Entries taken from a collection:
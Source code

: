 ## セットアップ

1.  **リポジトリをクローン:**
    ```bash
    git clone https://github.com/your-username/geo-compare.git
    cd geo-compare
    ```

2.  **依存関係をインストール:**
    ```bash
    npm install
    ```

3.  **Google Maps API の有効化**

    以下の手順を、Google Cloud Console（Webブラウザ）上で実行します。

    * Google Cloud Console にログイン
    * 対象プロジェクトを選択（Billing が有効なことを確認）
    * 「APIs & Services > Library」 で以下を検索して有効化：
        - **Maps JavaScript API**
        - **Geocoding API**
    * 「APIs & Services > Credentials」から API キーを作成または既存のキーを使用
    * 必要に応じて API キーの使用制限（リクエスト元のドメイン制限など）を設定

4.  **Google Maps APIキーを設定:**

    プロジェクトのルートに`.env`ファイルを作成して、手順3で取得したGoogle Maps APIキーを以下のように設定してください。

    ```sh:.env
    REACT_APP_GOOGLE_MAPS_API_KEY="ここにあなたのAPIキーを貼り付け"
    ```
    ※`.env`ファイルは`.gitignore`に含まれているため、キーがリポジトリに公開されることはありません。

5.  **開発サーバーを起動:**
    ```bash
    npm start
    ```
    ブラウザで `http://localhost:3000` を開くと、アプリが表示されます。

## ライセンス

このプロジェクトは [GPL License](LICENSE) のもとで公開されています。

§ **REQUIREMENT**
Each line from the one that contains "- **Geocoding API**" to the end of the data should be set down exactly, both ends included.

§ **EXERCISE OUTPUT**
        - **Geocoding API**
    * 「APIs & Services > Credentials」から API キーを作成または既存のキーを使用
    * 必要に応じて API キーの使用制限（リクエスト元のドメイン制限など）を設定

4.  **Google Maps APIキーを設定:**

    プロジェクトのルートに`.env`ファイルを作成して、手順3で取得したGoogle Maps APIキーを以下のように設定してください。

    ```sh:.env
    REACT_APP_GOOGLE_MAPS_API_KEY="ここにあなたのAPIキーを貼り付け"
    ```
    ※`.env`ファイルは`.gitignore`に含まれているため、キーがリポジトリに公開されることはありません。

5.  **開発サーバーを起動:**
    ```bash
    npm start
    ```
    ブラウザで `http://localhost:3000` を開くと、アプリが表示されます。

## ライセンス

このプロジェクトは [GPL License](LICENSE) のもとで公開されています。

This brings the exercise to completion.